→ EXERCISE REQUIREMENTS:
What lines of the material below hold the string "names"? Copy them out.

***** ENTRIES SHOWN

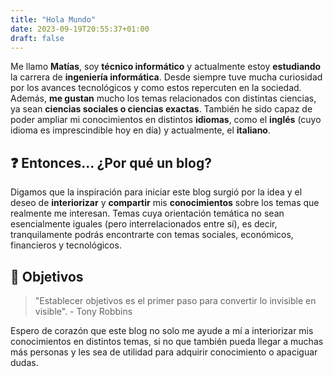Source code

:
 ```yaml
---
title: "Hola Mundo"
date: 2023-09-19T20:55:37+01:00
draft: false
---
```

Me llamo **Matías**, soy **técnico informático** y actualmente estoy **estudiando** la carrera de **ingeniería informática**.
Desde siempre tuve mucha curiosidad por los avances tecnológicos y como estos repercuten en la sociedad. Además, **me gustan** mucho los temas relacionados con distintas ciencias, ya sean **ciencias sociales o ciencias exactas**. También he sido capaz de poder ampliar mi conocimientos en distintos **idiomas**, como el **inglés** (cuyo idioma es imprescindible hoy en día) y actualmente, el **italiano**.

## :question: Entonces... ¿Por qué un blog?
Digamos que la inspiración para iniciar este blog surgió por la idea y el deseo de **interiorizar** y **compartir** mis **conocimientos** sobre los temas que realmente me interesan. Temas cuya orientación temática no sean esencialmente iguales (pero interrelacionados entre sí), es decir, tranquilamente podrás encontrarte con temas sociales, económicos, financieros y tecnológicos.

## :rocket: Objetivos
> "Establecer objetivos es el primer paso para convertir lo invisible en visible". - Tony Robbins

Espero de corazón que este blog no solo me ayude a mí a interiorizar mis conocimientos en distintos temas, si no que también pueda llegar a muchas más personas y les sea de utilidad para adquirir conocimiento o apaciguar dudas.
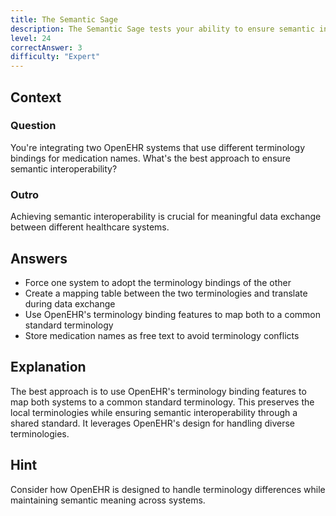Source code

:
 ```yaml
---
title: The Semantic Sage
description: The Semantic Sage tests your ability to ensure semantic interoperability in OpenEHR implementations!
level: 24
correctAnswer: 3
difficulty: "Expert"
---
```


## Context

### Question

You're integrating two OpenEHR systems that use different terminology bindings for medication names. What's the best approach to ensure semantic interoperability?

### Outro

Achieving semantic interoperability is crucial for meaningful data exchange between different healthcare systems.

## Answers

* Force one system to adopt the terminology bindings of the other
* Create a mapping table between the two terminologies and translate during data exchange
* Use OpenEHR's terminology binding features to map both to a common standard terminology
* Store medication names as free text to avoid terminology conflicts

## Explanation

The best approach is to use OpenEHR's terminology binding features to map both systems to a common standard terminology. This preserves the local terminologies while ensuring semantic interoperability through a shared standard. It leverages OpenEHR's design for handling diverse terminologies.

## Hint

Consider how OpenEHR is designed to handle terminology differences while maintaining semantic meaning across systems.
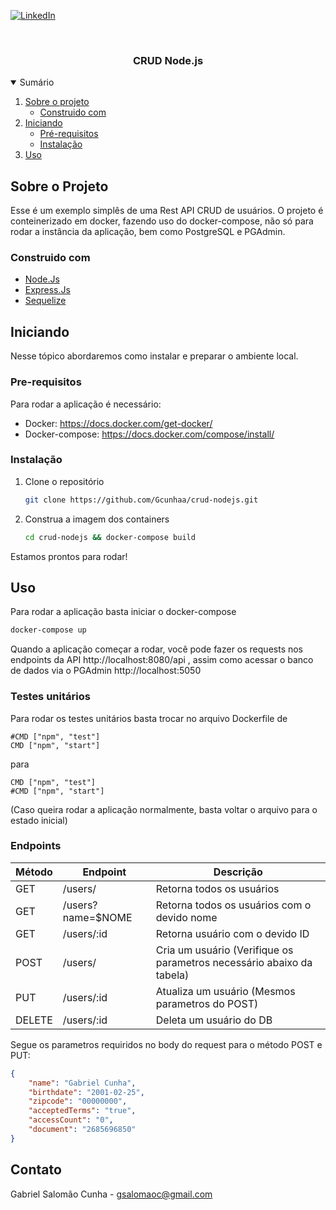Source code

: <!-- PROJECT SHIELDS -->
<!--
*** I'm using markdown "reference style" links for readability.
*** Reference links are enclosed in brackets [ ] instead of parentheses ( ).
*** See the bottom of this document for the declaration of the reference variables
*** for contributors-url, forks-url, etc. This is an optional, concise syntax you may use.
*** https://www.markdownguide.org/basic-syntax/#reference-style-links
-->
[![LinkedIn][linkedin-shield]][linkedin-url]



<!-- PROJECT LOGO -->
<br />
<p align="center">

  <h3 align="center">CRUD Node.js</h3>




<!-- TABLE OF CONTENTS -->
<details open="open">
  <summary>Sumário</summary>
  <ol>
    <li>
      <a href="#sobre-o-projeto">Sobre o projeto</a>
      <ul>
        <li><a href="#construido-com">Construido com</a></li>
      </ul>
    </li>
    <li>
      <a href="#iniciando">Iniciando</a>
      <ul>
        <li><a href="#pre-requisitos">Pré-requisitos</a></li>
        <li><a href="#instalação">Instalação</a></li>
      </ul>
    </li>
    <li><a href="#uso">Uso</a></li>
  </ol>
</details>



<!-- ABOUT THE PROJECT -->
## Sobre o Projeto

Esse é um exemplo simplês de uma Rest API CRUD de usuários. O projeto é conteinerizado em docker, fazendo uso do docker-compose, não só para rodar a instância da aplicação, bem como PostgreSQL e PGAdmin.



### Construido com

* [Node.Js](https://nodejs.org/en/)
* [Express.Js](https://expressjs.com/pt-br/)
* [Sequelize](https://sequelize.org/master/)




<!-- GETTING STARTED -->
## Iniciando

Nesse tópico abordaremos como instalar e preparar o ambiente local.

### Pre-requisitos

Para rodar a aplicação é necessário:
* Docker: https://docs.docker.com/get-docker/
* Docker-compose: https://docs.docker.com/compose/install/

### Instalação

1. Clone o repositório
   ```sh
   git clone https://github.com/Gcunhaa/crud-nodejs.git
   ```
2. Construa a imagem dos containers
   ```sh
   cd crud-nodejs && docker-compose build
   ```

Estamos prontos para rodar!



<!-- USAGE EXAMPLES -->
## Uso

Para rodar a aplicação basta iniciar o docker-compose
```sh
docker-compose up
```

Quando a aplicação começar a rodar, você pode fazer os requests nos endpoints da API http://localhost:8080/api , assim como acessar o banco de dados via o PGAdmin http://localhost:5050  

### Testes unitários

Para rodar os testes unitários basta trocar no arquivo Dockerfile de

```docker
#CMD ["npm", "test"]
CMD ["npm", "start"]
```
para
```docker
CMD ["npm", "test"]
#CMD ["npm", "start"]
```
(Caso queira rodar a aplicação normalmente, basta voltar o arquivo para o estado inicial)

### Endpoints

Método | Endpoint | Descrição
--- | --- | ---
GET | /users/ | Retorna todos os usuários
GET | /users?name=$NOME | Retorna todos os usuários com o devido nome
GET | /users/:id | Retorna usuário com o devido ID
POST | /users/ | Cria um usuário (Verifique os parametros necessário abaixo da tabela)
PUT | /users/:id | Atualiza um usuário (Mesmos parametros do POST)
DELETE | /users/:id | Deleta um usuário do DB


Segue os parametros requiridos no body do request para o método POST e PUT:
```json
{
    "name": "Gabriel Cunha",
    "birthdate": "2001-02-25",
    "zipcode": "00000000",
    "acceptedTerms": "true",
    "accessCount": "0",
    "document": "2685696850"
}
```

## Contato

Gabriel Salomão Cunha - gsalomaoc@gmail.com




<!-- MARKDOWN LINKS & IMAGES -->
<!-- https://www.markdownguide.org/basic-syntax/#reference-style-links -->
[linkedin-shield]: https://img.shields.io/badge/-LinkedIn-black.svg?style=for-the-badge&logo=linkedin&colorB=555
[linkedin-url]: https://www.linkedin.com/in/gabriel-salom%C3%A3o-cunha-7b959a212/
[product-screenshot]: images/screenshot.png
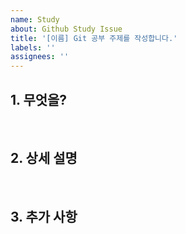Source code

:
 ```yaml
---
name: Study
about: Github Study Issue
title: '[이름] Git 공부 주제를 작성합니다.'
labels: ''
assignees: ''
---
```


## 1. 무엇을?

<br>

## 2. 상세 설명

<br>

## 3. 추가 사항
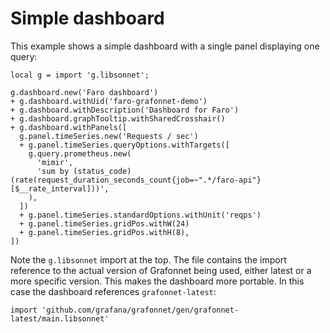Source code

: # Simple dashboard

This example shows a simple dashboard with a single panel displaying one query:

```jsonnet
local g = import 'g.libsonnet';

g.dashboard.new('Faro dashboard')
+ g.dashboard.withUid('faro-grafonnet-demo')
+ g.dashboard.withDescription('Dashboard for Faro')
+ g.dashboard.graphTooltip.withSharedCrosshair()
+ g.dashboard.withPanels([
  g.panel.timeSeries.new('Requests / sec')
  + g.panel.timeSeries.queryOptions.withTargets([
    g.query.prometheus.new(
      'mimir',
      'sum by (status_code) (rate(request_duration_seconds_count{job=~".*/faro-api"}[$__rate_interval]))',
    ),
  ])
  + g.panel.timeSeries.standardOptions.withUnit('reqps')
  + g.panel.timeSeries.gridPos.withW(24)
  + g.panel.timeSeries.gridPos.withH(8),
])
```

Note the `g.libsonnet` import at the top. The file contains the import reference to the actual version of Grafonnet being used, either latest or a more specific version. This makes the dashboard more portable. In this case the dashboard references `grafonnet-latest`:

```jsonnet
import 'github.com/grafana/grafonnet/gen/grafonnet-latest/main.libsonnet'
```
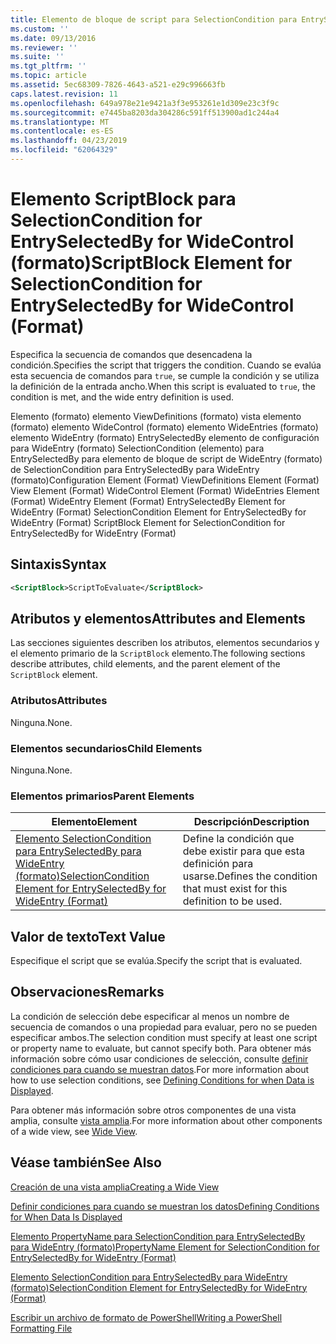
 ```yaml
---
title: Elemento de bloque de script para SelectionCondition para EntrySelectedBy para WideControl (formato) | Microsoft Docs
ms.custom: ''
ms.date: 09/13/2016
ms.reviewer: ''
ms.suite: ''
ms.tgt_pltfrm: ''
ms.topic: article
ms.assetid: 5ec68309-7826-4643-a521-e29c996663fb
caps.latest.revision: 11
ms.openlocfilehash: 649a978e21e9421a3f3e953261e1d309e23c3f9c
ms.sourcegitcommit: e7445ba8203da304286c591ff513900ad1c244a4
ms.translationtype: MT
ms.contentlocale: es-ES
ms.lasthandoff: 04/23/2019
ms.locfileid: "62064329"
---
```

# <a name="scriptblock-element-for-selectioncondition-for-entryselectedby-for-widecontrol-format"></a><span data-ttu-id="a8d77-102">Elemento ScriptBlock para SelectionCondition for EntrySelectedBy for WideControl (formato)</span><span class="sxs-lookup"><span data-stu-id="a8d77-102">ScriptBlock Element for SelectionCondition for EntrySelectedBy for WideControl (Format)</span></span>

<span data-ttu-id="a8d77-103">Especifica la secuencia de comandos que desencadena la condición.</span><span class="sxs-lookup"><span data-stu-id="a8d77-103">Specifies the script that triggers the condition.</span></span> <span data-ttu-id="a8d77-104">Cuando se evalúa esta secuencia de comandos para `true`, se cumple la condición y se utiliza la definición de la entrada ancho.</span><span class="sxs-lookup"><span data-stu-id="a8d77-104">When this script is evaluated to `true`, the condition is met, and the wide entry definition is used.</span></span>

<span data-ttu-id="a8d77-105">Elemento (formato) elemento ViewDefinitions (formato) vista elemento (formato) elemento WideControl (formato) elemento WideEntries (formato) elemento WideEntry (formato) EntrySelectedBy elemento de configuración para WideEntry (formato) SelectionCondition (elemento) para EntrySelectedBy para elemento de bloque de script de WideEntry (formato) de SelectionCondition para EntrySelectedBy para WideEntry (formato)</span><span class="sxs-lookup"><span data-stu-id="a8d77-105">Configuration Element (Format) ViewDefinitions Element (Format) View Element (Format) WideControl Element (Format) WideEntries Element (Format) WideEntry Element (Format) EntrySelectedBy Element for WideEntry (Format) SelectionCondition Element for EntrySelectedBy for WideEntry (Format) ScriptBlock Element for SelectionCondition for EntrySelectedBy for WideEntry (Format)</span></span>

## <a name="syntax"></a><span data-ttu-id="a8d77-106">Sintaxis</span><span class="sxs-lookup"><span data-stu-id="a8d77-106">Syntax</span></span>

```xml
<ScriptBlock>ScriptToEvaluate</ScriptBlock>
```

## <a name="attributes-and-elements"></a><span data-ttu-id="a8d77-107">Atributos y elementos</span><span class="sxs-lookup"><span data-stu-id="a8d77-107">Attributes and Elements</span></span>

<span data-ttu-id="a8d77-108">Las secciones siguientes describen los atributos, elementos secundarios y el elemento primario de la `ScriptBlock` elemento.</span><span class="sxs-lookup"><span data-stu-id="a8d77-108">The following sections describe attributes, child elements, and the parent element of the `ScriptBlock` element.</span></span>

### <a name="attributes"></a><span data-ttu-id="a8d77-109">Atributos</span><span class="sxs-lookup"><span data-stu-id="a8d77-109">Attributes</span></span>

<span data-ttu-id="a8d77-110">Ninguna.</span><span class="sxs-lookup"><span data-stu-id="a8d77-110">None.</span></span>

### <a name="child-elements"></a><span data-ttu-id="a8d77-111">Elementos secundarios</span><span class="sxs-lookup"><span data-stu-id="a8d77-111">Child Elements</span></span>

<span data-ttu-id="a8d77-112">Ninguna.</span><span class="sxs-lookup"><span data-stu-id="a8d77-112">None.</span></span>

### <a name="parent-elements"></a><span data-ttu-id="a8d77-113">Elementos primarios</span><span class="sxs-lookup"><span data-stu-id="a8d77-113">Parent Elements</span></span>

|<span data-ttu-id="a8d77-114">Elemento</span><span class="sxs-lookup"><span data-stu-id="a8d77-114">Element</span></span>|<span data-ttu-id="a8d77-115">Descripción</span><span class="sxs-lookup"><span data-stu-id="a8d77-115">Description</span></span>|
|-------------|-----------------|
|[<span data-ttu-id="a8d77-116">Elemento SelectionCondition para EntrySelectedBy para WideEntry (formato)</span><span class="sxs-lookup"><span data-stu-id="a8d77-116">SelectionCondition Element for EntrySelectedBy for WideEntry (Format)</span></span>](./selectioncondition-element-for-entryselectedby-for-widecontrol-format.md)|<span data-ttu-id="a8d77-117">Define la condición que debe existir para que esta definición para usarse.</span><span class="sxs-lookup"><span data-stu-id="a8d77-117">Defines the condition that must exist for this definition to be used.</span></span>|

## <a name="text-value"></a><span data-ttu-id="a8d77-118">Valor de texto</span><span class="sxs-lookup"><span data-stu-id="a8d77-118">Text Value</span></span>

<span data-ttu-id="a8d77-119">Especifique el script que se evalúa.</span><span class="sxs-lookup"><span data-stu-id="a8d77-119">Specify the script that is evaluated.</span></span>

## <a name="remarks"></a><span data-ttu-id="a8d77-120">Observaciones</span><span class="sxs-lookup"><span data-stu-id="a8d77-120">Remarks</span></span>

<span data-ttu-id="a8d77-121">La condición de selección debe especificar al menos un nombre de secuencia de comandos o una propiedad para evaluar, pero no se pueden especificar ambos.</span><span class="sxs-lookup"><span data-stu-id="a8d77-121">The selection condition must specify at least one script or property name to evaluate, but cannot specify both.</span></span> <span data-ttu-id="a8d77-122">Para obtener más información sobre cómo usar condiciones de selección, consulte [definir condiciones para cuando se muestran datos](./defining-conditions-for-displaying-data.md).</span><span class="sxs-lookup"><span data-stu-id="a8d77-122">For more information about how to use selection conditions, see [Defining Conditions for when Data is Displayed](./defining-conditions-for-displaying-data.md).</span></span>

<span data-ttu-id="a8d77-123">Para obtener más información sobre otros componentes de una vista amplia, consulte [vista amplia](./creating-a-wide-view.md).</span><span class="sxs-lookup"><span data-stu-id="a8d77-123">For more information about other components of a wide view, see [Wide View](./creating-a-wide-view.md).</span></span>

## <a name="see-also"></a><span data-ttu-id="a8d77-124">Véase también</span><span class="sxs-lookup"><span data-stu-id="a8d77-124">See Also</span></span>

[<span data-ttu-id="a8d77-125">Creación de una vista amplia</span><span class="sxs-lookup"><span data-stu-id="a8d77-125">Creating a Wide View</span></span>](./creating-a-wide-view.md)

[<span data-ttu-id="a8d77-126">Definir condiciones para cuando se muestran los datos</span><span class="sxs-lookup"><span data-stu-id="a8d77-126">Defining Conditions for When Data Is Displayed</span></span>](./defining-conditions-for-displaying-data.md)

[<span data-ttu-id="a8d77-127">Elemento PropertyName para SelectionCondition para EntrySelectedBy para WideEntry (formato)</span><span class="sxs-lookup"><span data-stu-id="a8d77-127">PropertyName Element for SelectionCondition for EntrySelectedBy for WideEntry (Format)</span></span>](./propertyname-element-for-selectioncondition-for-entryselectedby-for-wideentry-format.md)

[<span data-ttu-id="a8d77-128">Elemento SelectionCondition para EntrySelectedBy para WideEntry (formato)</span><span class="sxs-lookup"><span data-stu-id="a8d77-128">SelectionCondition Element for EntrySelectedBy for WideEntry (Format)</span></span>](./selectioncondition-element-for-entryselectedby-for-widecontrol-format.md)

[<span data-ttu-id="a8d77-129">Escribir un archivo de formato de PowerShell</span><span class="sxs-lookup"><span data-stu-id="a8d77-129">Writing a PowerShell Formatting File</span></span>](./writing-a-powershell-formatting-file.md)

**********

→ SOLVED EXERCISE:
You're integrating two OpenEHR systems that use different terminology bindings for medication names. What's the best approach to ensure semantic interoperability?
* Store medication names as free text to avoid terminology conflicts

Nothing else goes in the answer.